Governor Newsom - Value Healthy Rivers
Governor Gavin Newsom

For California, climate change is water change. What can help our state build resilience and adapt to such change? Healthy, free-flowing rivers. It's time for Governor Newsom to:
- INVEST IN HEALTHY RIVERS.
- VALUE THE HUMAN AND ENVIRONMENTAL RIGHT TO WATER.
- CONNECT CLIMATE RESILIENCE AND WATER RESILIENCE IN POLICY.
Unfortunately, this was not a good year for climate policy legislation and California’s Delegation to the recent 26th United Nations Climate Change Conference did not even acknowledge that our state’s water must be equitably managed as part of the climate solution. To make matters worse, the state is still pursuing more deadbeat dam projects and preserving the water status quo - an inequitable water management system that is vulnerable to drought and leaves over 1 million people without access to clean water.
To:
Governor Gavin Newsom
From:
[Your Name]
Dear Governor Newsom:
Climate change is here and no Californian will be untouched by its impacts. We are feeling it right now in extreme rain events, flooding, historic drought, and catastrophic wildfires. While most of the discourse around climate change focuses on temperature and emissions, water is the fundamental factor that most directly impacts us.
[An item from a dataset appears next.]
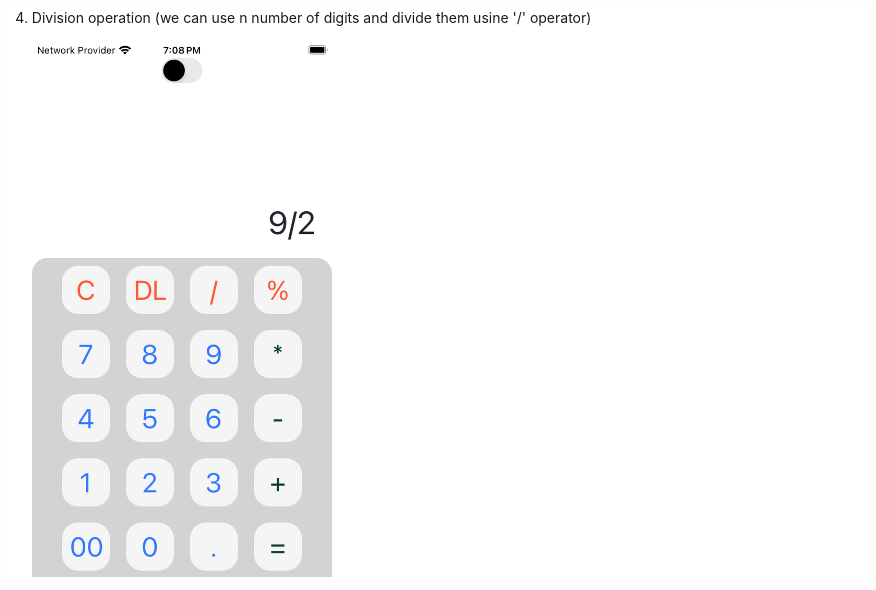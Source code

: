 4) Division operation (we can use n number of digits and divide them usine '/' operator)

   <img src="assets/div.png" width="300">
California’s increasingly severe drought is not caused by climate change, it is climate change.
Unfortunately, this was not a good year for climate policy legislation and California’s Delegation to the recent 26th United Nations Climate Change Conference did not even acknowledge that our state’s water must be equitably managed as part of the climate solution.
Water is foundational to life as we know it: essential for the quality of human life and the survival of our state. Yet despite the simple truth that water is integral and irrevocably interconnected to everything, we regularly isolate it and treat it as a stand-alone issue.
Climate change, wildfire management, housing, equity, justice, agriculture, jobs, economic growth are all water issues, and it’s time that we start treating them as such.
Climate Change → Water cycle disruption will increase drought, flooding, and reduce snowpack; rising temperatures will increase evaporation and reduce reservoir storage.
Wildfires → Healthy watersheds are more fire resistant, produce clean water and act as natural water storage.
Development → Increased water demand comes with new construction. CA needs efficiency, reuse, recycling, catchment, native landscaping, and green infrastructure.
Justice & Equity → Failure to deliver on the Human Right to Water disproportionately burdens low-income and communities of color, further exacerbating inequities.
We are at a critical juncture. California's current financial windfall is a once in a lifetime opportunity to set us on the course to a brighter, equitable future. Through the lens of funding and policy, we can choose to approach climate resilience holistically and ensure these enormous public investments advance California as far as possible to a climate and water resilient future. It is clear that business as usual will doom us to a grim future.
Governor Newsom, as the leader of our great state, we implore you to meet this moment by recognizing the interconnectedness of water and climate change and committing to spend taxpayer dollars to safeguard them in 2022.
1. INVEST IN HEALTHY RIVERS - At every level and through every decision, prioritize funding for 21st century water solutions, not more deadbeat dams. Projects must reduce greenhouse gas emissions, secure the human right to water, and keep water in rivers for generations to come.
2. VALUE THE HUMAN AND ENVIRONMENTAL RIGHT TO WATER - A thriving economy depends on healthy rivers and healthy people.
3. CONNECT CLIMATE RESILIENCE AND WATER RESILIENCE - Recognize that healthy, thriving rivers are critical to California’s 30 x 30 initiative, and key to successful statewide climate change adaptation.
Our work, here and now, is to give ourselves and all future generations cleaner water, healthier rivers, and a more sustainable California. What can be more important than this?
Sincerely,
A Concerned Friend of the River and all of California
“A reminder: the people in power don’t need conferences, treaties or agreements to start taking real climate action. They can start today. When enough people come together then change will come and we can achieve almost anything. So instead of looking for hope - start creating it.”